Identification of a novel DFNA5 mutation, IVS7-2 a > G, in a Chinese family with non-syndromic sensorineural hearing loss.

BACKGROUND

To date, seven mutations have been reported in families with autosomal dominant non-syndromic hearing loss worldwide. All the mutations cause exon 8 skipping at the mRNA level, that led to the protein truncated and the protein could exert a gain of ototoxic function.

OBJECTIVE

In this study, we found an autosomal-dominant non-syndromic hearing loss Chinese pedigree which spanned four generations and comprised 43 members.
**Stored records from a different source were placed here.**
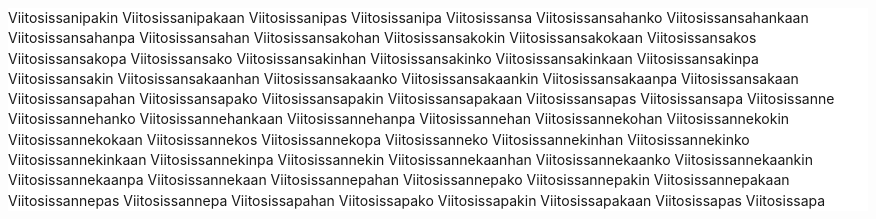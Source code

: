 Viitosissanipakin
Viitosissanipakaan
Viitosissanipas
Viitosissanipa
Viitosissansa
Viitosissansahanko
Viitosissansahankaan
Viitosissansahanpa
Viitosissansahan
Viitosissansakohan
Viitosissansakokin
Viitosissansakokaan
Viitosissansakos
Viitosissansakopa
Viitosissansako
Viitosissansakinhan
Viitosissansakinko
Viitosissansakinkaan
Viitosissansakinpa
Viitosissansakin
Viitosissansakaanhan
Viitosissansakaanko
Viitosissansakaankin
Viitosissansakaanpa
Viitosissansakaan
Viitosissansapahan
Viitosissansapako
Viitosissansapakin
Viitosissansapakaan
Viitosissansapas
Viitosissansapa
Viitosissanne
Viitosissannehanko
Viitosissannehankaan
Viitosissannehanpa
Viitosissannehan
Viitosissannekohan
Viitosissannekokin
Viitosissannekokaan
Viitosissannekos
Viitosissannekopa
Viitosissanneko
Viitosissannekinhan
Viitosissannekinko
Viitosissannekinkaan
Viitosissannekinpa
Viitosissannekin
Viitosissannekaanhan
Viitosissannekaanko
Viitosissannekaankin
Viitosissannekaanpa
Viitosissannekaan
Viitosissannepahan
Viitosissannepako
Viitosissannepakin
Viitosissannepakaan
Viitosissannepas
Viitosissannepa
Viitosissapahan
Viitosissapako
Viitosissapakin
Viitosissapakaan
Viitosissapas
Viitosissapa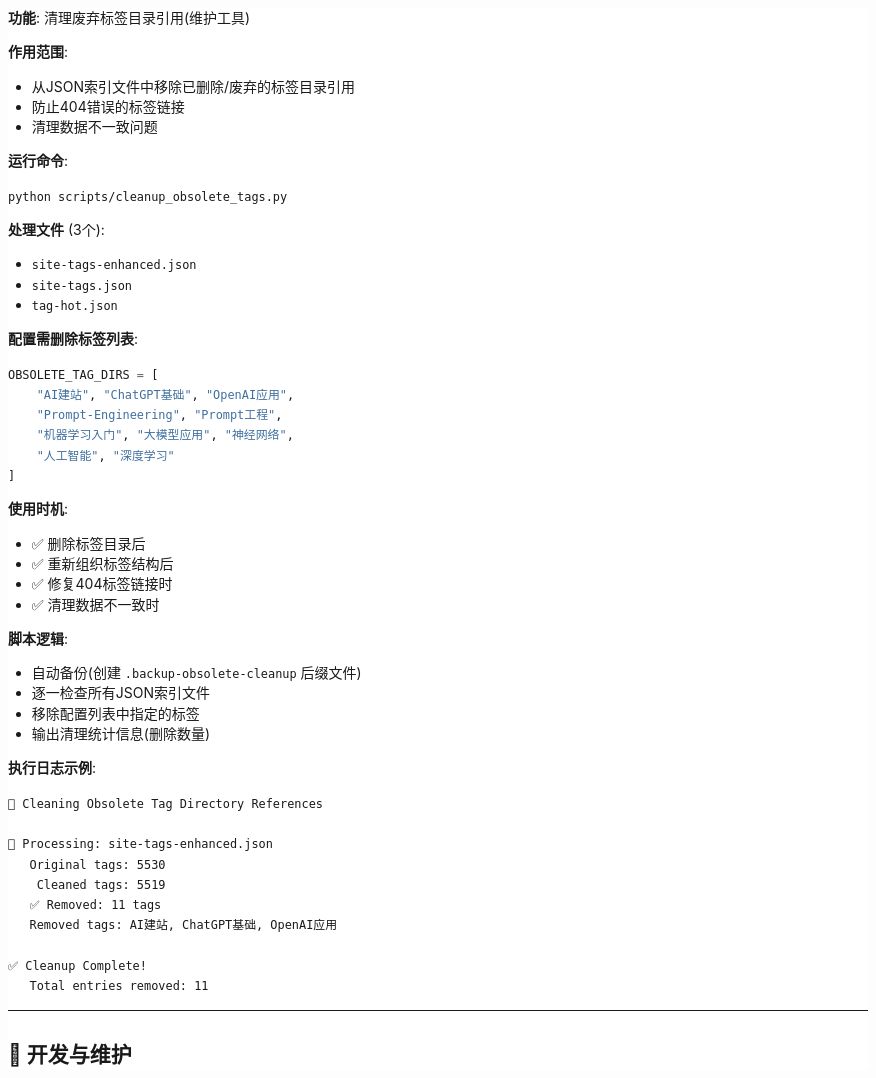 **功能**: 清理废弃标签目录引用(维护工具)

**作用范围**:
- 从JSON索引文件中移除已删除/废弃的标签目录引用
- 防止404错误的标签链接
- 清理数据不一致问题

**运行命令**:
```bash
python scripts/cleanup_obsolete_tags.py
```

**处理文件** (3个):
- `site-tags-enhanced.json`
- `site-tags.json`
- `tag-hot.json`

**配置需删除标签列表**:
```python
OBSOLETE_TAG_DIRS = [
    "AI建站", "ChatGPT基础", "OpenAI应用",
    "Prompt-Engineering", "Prompt工程",
    "机器学习入门", "大模型应用", "神经网络",
    "人工智能", "深度学习"
]
```

**使用时机**:
- ✅ 删除标签目录后
- ✅ 重新组织标签结构后
- ✅ 修复404标签链接时
- ✅ 清理数据不一致时

**脚本逻辑**:
- 自动备份(创建 `.backup-obsolete-cleanup` 后缀文件)
- 逐一检查所有JSON索引文件
- 移除配置列表中指定的标签
- 输出清理统计信息(删除数量)

**执行日志示例**:
```
🧹 Cleaning Obsolete Tag Directory References

📁 Processing: site-tags-enhanced.json
   Original tags: 5530
    Cleaned tags: 5519
   ✅ Removed: 11 tags
   Removed tags: AI建站, ChatGPT基础, OpenAI应用

✅ Cleanup Complete!
   Total entries removed: 11
```

---

## 🔧 开发与维护
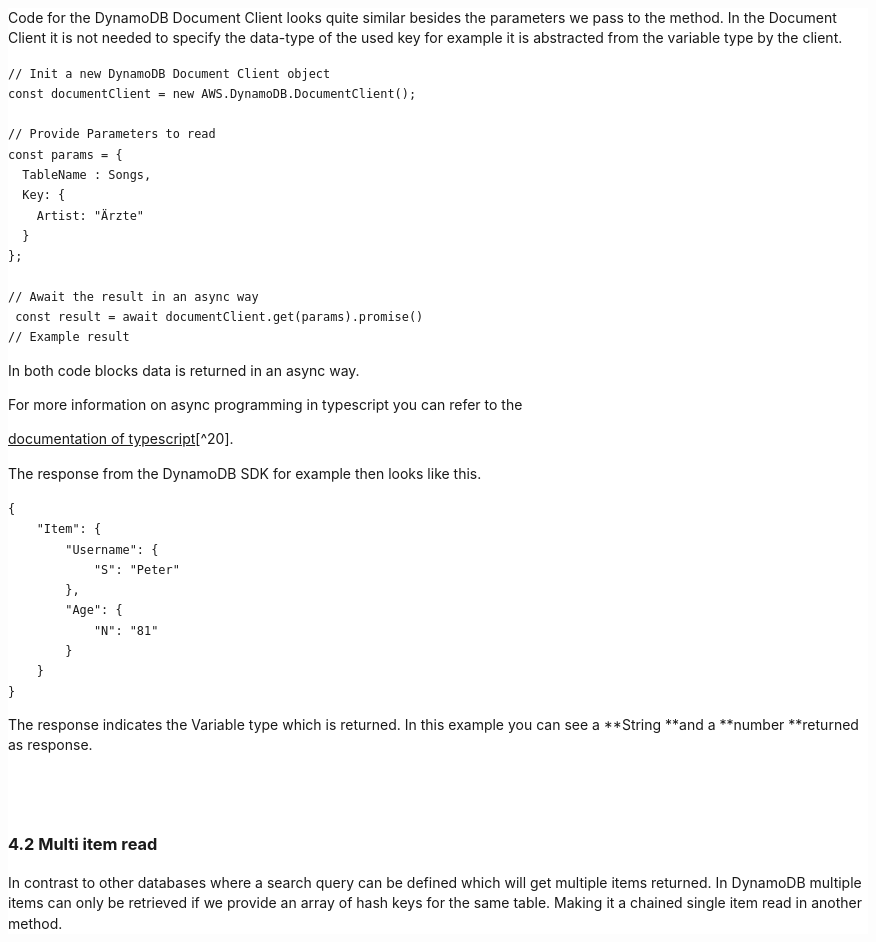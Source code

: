 Code for the DynamoDB Document Client looks quite similar besides the parameters we pass to the method. In the Document Client it is not needed to specify the data-type of the used key for example it is abstracted from the variable type by the client.


```
// Init a new DynamoDB Document Client object
const documentClient = new AWS.DynamoDB.DocumentClient();

// Provide Parameters to read
const params = {
  TableName : Songs,
  Key: {
    Artist: "Ärzte"
  }
};

// Await the result in an async way
 const result = await documentClient.get(params).promise()
// Example result
```


In both code blocks data is returned in an async way.

For more information on async programming in typescript you can refer to the

[documentation of typescript](https://www.typescriptlang.org/docs/handbook/release-notes/typescript-1-7.html)[^20].

The response from the DynamoDB SDK for example then looks like this.


```
{
    "Item": {
        "Username": {
            "S": "Peter"
        },
        "Age": {
            "N": "81"
        }
    }
}
```


The response indicates the Variable type which is returned. In this example you can see a **String **and a **number **returned as response.

\
&nbsp;


### 4.2 Multi item read

In contrast to other databases where a search query can be defined which will get multiple items returned. In DynamoDB multiple items can only be retrieved if we provide an array of hash keys for the same table. Making it a chained single item read in another method.
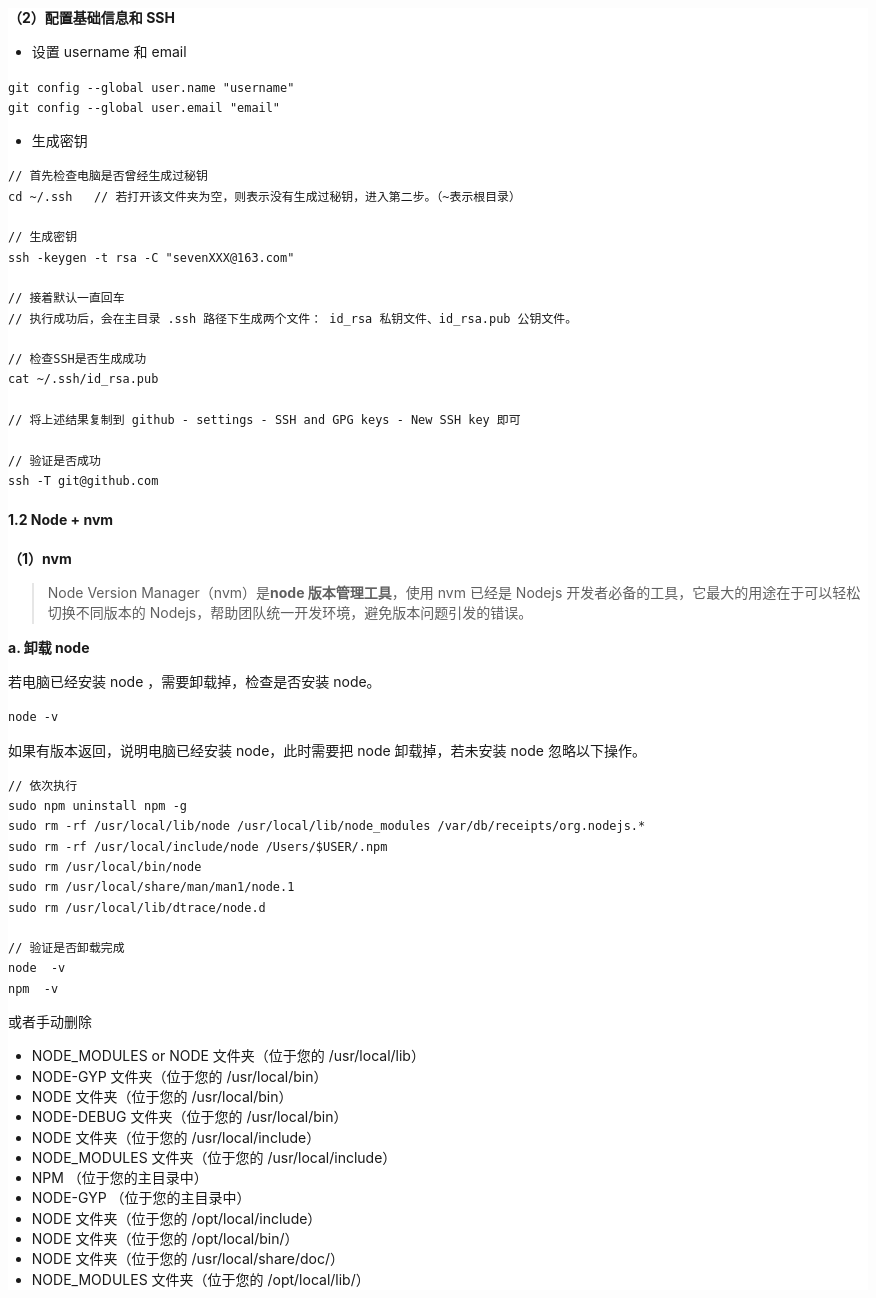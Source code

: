**（2）配置基础信息和 SSH**

* 设置 username 和 email
```
git config --global user.name "username"
git config --global user.email "email"
```
* 生成密钥
```
// 首先检查电脑是否曾经生成过秘钥
cd ~/.ssh   // 若打开该文件夹为空，则表示没有生成过秘钥，进入第二步。（~表示根目录）

// 生成密钥
ssh -keygen -t rsa -C "sevenXXX@163.com"

// 接着默认一直回车
// 执行成功后，会在主目录 .ssh 路径下生成两个文件： id_rsa 私钥文件、id_rsa.pub 公钥文件。

// 检查SSH是否生成成功
cat ~/.ssh/id_rsa.pub

// 将上述结果复制到 github - settings - SSH and GPG keys - New SSH key 即可

// 验证是否成功
ssh -T git@github.com
```

#### **1.2 Node + nvm**

**（1）nvm**
>  Node Version Manager（nvm）是**node 版本管理工具**，使用 nvm 已经是 Nodejs 开发者必备的工具，它最大的用途在于可以轻松切换不同版本的 Nodejs，帮助团队统一开发环境，避免版本问题引发的错误。

**a. 卸载 node**

若电脑已经安装 node ，需要卸载掉，检查是否安装 node。
```
node -v
```
如果有版本返回，说明电脑已经安装 node，此时需要把 node 卸载掉，若未安装 node 忽略以下操作。
```
// 依次执行
sudo npm uninstall npm -g
sudo rm -rf /usr/local/lib/node /usr/local/lib/node_modules /var/db/receipts/org.nodejs.*
sudo rm -rf /usr/local/include/node /Users/$USER/.npm
sudo rm /usr/local/bin/node
sudo rm /usr/local/share/man/man1/node.1
sudo rm /usr/local/lib/dtrace/node.d

// 验证是否卸载完成
node  -v
npm  -v
```

或者手动删除
* NODE_MODULES or NODE 文件夹（位于您的 /usr/local/lib）
* NODE-GYP 文件夹（位于您的 /usr/local/bin）
* NODE 文件夹（位于您的 /usr/local/bin）
* NODE-DEBUG 文件夹（位于您的 /usr/local/bin）
* NODE 文件夹（位于您的 /usr/local/include）
* NODE_MODULES 文件夹（位于您的 /usr/local/include）
* NPM （位于您的主目录中）
* NODE-GYP （位于您的主目录中）
* NODE 文件夹（位于您的 /opt/local/include）
* NODE 文件夹（位于您的 /opt/local/bin/）
* NODE 文件夹（位于您的 /usr/local/share/doc/）
* NODE_MODULES 文件夹（位于您的 /opt/local/lib/）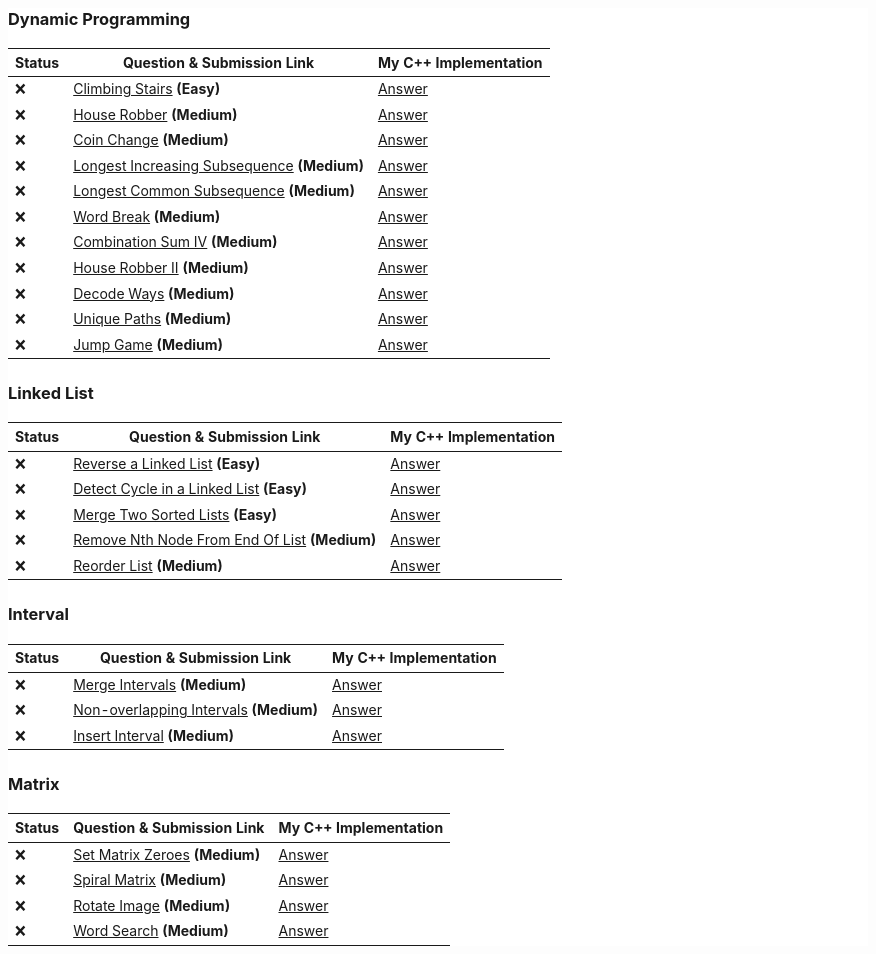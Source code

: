 ### Dynamic Programming

| Status | Question & Submission Link | My C++ Implementation |
| ------ | -------------------------- | --------------------- |
|❌|[Climbing Stairs](https://leetcode.com/problems/climbing-stairs/) **(Easy)** | [Answer](src/Climbing%20Stairs)|
|❌|[House Robber](https://leetcode.com/problems/house-robber/) **(Medium)** | [Answer](src/House%20Robber)|
|❌|[Coin Change](https://leetcode.com/problems/coin-change/) **(Medium)** | [Answer](src/Coin&20Change)|
|❌|[Longest Increasing Subsequence](https://leetcode.com/problems/longest-increasing-subsequence/) **(Medium)** |[Answer](src/Longest%20Increasing%20Subsequence)|
|❌|[Longest Common Subsequence](https://leetcode.com/problems/longest-common-subsequence/) **(Medium)** |[Answer](src/Longest%20Common%20Subsequence)|
|❌|[Word Break](https://leetcode.com/problems/word-break/) **(Medium)** |[Answer](src/Word%20Break)|
|❌| [Combination Sum IV](https://leetcode.com/problems/combination-sum-iv/) **(Medium)** |[Answer](src/Combination%20Sum%20IV)|
|❌|[House Robber II](https://leetcode.com/problems/house-robber-ii/) **(Medium)** |[Answer](src/House%20Robber%20II)|
|❌| [Decode Ways](https://leetcode.com/problems/decode-ways/) **(Medium)** |[Answer](src/Decode%20Ways)|
|❌|[Unique Paths](https://leetcode.com/problems/unique-paths/) **(Medium)** |[Answer](src/Unique%20Paths)|
|❌| [Jump Game](https://leetcode.com/problems/jump-game/) **(Medium)** |[Answer](src/Jump%20Game)|

### Linked List

| Status | Question & Submission Link | My C++ Implementation |
| ------ | -------------------------- | --------------------- |
|❌|[Reverse a Linked List](https://leetcode.com/problems/reverse-linked-list/) **(Easy)** | [Answer](src/Reverse%20a%20Linked%20List)|
|❌|[Detect Cycle in a Linked List](https://leetcode.com/problems/linked-list-cycle/) **(Easy)** | [Answer](src/Detect%20Cycle%20in%20a%20Linked%20List) |
|❌|[Merge Two Sorted Lists](https://leetcode.com/problems/merge-two-sorted-lists/) **(Easy)** | [Answer](src/Merge%20Two%20Sorted%20Lists) |
|❌|[Remove Nth Node From End Of List](https://leetcode.com/problems/remove-nth-node-from-end-of-list/) **(Medium)** |[Answer](src/Remove%20Nth%20Node%20From%20End%20Of%20List)|
|❌|[Reorder List](https://leetcode.com/problems/reorder-list/) **(Medium)** |[Answer](src/Reorder%20List)|

### Interval

| Status | Question & Submission Link | My C++ Implementation |
| ------ | -------------------------- | --------------------- |
|❌|[Merge Intervals](https://leetcode.com/problems/merge-intervals/) **(Medium)** |[Answer](src/Merge%20Intervals)|
|❌|[Non-overlapping Intervals](https://leetcode.com/problems/non-overlapping-intervals/) **(Medium)** |[Answer](src/Non-overlapping%20Intervals)|
|❌|[Insert Interval](https://leetcode.com/problems/insert-interval/) **(Medium)** |[Answer](src/Insert%20Interval)|

### Matrix

| Status | Question & Submission Link | My C++ Implementation |
| ------ | -------------------------- | --------------------- |
|❌|[Set Matrix Zeroes](https://leetcode.com/problems/set-matrix-zeroes/) **(Medium)** | [Answer](src/Set%20Matrix%20Zeroes) |
|❌|[Spiral Matrix](https://leetcode.com/problems/spiral-matrix/) **(Medium)** | [Answer](src/Spiral%20Matrix) |
|❌|[Rotate Image](https://leetcode.com/problems/rotate-image/) **(Medium)** | [Answer](src/Rotate%20Image) |
|❌|[Word Search](https://leetcode.com/problems/word-search/) **(Medium)** | [Answer](src/Word%20Search) |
We want to identify the causative gene and mutation.

METHODS

Application of microsatellite markers on DFNA 23 loci preliminary screening of 25 genes, data were analyzed by linkage analysis.

RESULTS

We mapped the locus to the region between D7S629 and D7S516 (two-point lod-score of 5.39) with the application of 8 microsatellite markers. By direct sequencing of candidate genes in mapping region, we identified a novel missense mutation ivs7-2 A > G in DFNA5 gene, which was faithfully cosegregated with hearing loss in the family.

CONCLUSION AND SIGNIFICANCE

The missense mutation in intron 7 of causes skipping of exon 8, resulting in premature termination of the open reading frame. This type of mutation has repeatedly confirmed that it provides more evidence for the previous view and provides a more solid foundation for future research.